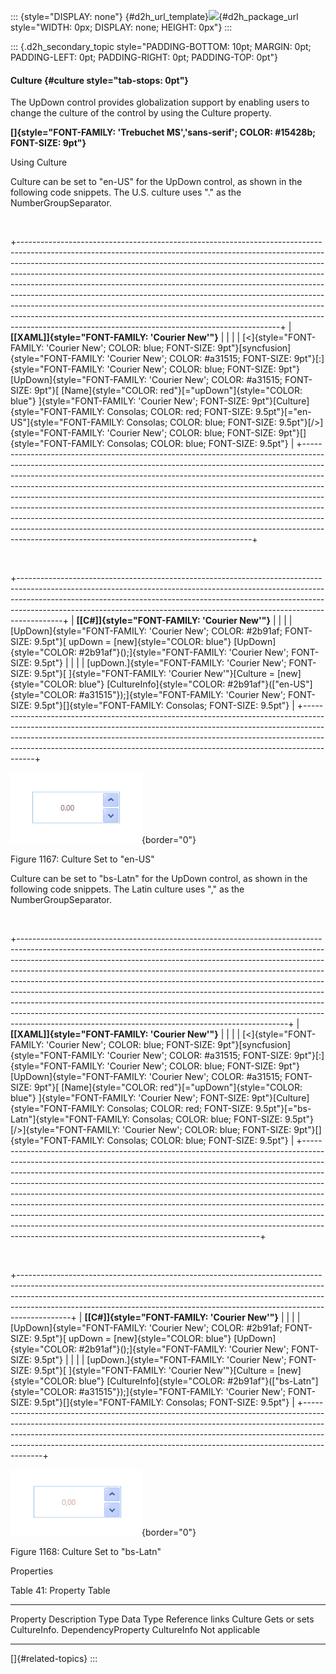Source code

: ::: {style="DISPLAY: none"}
[](ms-xhelp:///?Id=d2h_url_template){#d2h_url_template}![](!package_url!){#d2h_package_url style="WIDTH: 0px; DISPLAY: none; HEIGHT: 0px"}
:::

::: {.d2h_secondary_topic style="PADDING-BOTTOM: 10pt; MARGIN: 0pt; PADDING-LEFT: 0pt; PADDING-RIGHT: 0pt; PADDING-TOP: 0pt"}
#### Culture {#culture style="tab-stops: 0pt"}

The UpDown control provides globalization support by enabling users to change the culture of the control by using the Culture property.

**[]{style="FONT-FAMILY: 'Trebuchet MS','sans-serif'; COLOR: #15428b; FONT-SIZE: 9pt"}** 

Using Culture

Culture can be set to "en-US" for the UpDown control, as shown in the following code snippets. The U.S. culture uses "." as the NumberGroupSeparator.

 

+-----------------------------------------------------------------------------------------------------------------------------------------------------------------------------------------------------------------------------------------------------------------------------------------------------------------------------------------------------------------------------------------------------------------------------------------------------------------------------------------------------------------------------------------------------------------------------------------------------------------------------------------------------------------------------------------------------------------+
| **[\[XAML\]]{style="FONT-FAMILY: 'Courier New'"}**                                                                                                                                                                                                                                                                                                                                                                                                                                                                                                                                                                                                                                                              |
|                                                                                                                                                                                                                                                                                                                                                                                                                                                                                                                                                                                                                                                                                                                 |
| [\<]{style="FONT-FAMILY: 'Courier New'; COLOR: blue; FONT-SIZE: 9pt"}[syncfusion]{style="FONT-FAMILY: 'Courier New'; COLOR: #a31515; FONT-SIZE: 9pt"}[:]{style="FONT-FAMILY: 'Courier New'; COLOR: blue; FONT-SIZE: 9pt"}[UpDown]{style="FONT-FAMILY: 'Courier New'; COLOR: #a31515; FONT-SIZE: 9pt"}[ [Name]{style="COLOR: red"}[=\"upDown\"]{style="COLOR: blue"} ]{style="FONT-FAMILY: 'Courier New'; FONT-SIZE: 9pt"}[Culture]{style="FONT-FAMILY: Consolas; COLOR: red; FONT-SIZE: 9.5pt"}[=\"en-US\"]{style="FONT-FAMILY: Consolas; COLOR: blue; FONT-SIZE: 9.5pt"}[/\>]{style="FONT-FAMILY: 'Courier New'; COLOR: blue; FONT-SIZE: 9pt"}[]{style="FONT-FAMILY: Consolas; COLOR: blue; FONT-SIZE: 9.5pt"} |
+-----------------------------------------------------------------------------------------------------------------------------------------------------------------------------------------------------------------------------------------------------------------------------------------------------------------------------------------------------------------------------------------------------------------------------------------------------------------------------------------------------------------------------------------------------------------------------------------------------------------------------------------------------------------------------------------------------------------+

 

+-----------------------------------------------------------------------------------------------------------------------------------------------------------------------------------------------------------------------------------------------------------------------------------------------------------------------------------+
| **[\[C#\]]{style="FONT-FAMILY: 'Courier New'"}**                                                                                                                                                                                                                                                                                  |
|                                                                                                                                                                                                                                                                                                                                   |
| [UpDown]{style="FONT-FAMILY: 'Courier New'; COLOR: #2b91af; FONT-SIZE: 9.5pt"}[ upDown = [new]{style="COLOR: blue"} [UpDown]{style="COLOR: #2b91af"}();]{style="FONT-FAMILY: 'Courier New'; FONT-SIZE: 9.5pt"}                                                                                                                    |
|                                                                                                                                                                                                                                                                                                                                   |
| [upDown.]{style="FONT-FAMILY: 'Courier New'; FONT-SIZE: 9.5pt"}[ ]{style="FONT-FAMILY: 'Courier New'"}[Culture = [new]{style="COLOR: blue"} [CultureInfo]{style="COLOR: #2b91af"}([\"en-US\"]{style="COLOR: #a31515"});]{style="FONT-FAMILY: 'Courier New'; FONT-SIZE: 9.5pt"}[]{style="FONT-FAMILY: Consolas; FONT-SIZE: 9.5pt"} |
+-----------------------------------------------------------------------------------------------------------------------------------------------------------------------------------------------------------------------------------------------------------------------------------------------------------------------------------+

![](ImagesExt/image30_1055.png){border="0"}

Figure 1167: Culture Set to "en-US"

Culture can be set to "bs-Latn" for the UpDown control, as shown in the following code snippets. The Latin culture uses "," as the NumberGroupSeparator.

 

+-------------------------------------------------------------------------------------------------------------------------------------------------------------------------------------------------------------------------------------------------------------------------------------------------------------------------------------------------------------------------------------------------------------------------------------------------------------------------------------------------------------------------------------------------------------------------------------------------------------------------------------------------------------------------------------------------------------------+
| **[\[XAML\]]{style="FONT-FAMILY: 'Courier New'"}**                                                                                                                                                                                                                                                                                                                                                                                                                                                                                                                                                                                                                                                                |
|                                                                                                                                                                                                                                                                                                                                                                                                                                                                                                                                                                                                                                                                                                                   |
| [\<]{style="FONT-FAMILY: 'Courier New'; COLOR: blue; FONT-SIZE: 9pt"}[syncfusion]{style="FONT-FAMILY: 'Courier New'; COLOR: #a31515; FONT-SIZE: 9pt"}[:]{style="FONT-FAMILY: 'Courier New'; COLOR: blue; FONT-SIZE: 9pt"}[UpDown]{style="FONT-FAMILY: 'Courier New'; COLOR: #a31515; FONT-SIZE: 9pt"}[ [Name]{style="COLOR: red"}[=\"upDown\"]{style="COLOR: blue"} ]{style="FONT-FAMILY: 'Courier New'; FONT-SIZE: 9pt"}[Culture]{style="FONT-FAMILY: Consolas; COLOR: red; FONT-SIZE: 9.5pt"}[=\"bs-Latn\"]{style="FONT-FAMILY: Consolas; COLOR: blue; FONT-SIZE: 9.5pt"}[/\>]{style="FONT-FAMILY: 'Courier New'; COLOR: blue; FONT-SIZE: 9pt"}[]{style="FONT-FAMILY: Consolas; COLOR: blue; FONT-SIZE: 9.5pt"} |
+-------------------------------------------------------------------------------------------------------------------------------------------------------------------------------------------------------------------------------------------------------------------------------------------------------------------------------------------------------------------------------------------------------------------------------------------------------------------------------------------------------------------------------------------------------------------------------------------------------------------------------------------------------------------------------------------------------------------+

 

+-------------------------------------------------------------------------------------------------------------------------------------------------------------------------------------------------------------------------------------------------------------------------------------------------------------------------------------+
| **[\[C#\]]{style="FONT-FAMILY: 'Courier New'"}**                                                                                                                                                                                                                                                                                    |
|                                                                                                                                                                                                                                                                                                                                     |
| [UpDown]{style="FONT-FAMILY: 'Courier New'; COLOR: #2b91af; FONT-SIZE: 9.5pt"}[ upDown = [new]{style="COLOR: blue"} [UpDown]{style="COLOR: #2b91af"}();]{style="FONT-FAMILY: 'Courier New'; FONT-SIZE: 9.5pt"}                                                                                                                      |
|                                                                                                                                                                                                                                                                                                                                     |
| [upDown.]{style="FONT-FAMILY: 'Courier New'; FONT-SIZE: 9.5pt"}[ ]{style="FONT-FAMILY: 'Courier New'"}[Culture = [new]{style="COLOR: blue"} [CultureInfo]{style="COLOR: #2b91af"}([\"bs-Latn\"]{style="COLOR: #a31515"});]{style="FONT-FAMILY: 'Courier New'; FONT-SIZE: 9.5pt"}[]{style="FONT-FAMILY: Consolas; FONT-SIZE: 9.5pt"} |
+-------------------------------------------------------------------------------------------------------------------------------------------------------------------------------------------------------------------------------------------------------------------------------------------------------------------------------------+

![](ImagesExt/image30_1056.png){border="0"}

Figure 1168: Culture Set to "bs-Latn"

Properties

Table 41: Property Table

  ---------- --------------------------- -------------------- ------------- -----------------
  Property   Description                 Type                 Data Type     Reference links
  Culture    Gets or sets CultureInfo.   DependencyProperty   CultureInfo   Not applicable
  ---------- --------------------------- -------------------- ------------- -----------------

[]{#related-topics}
:::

-*-

Exercise aim - State how many lines in the entries hold "following". Nothing should come before or after the number.

Solution below - 2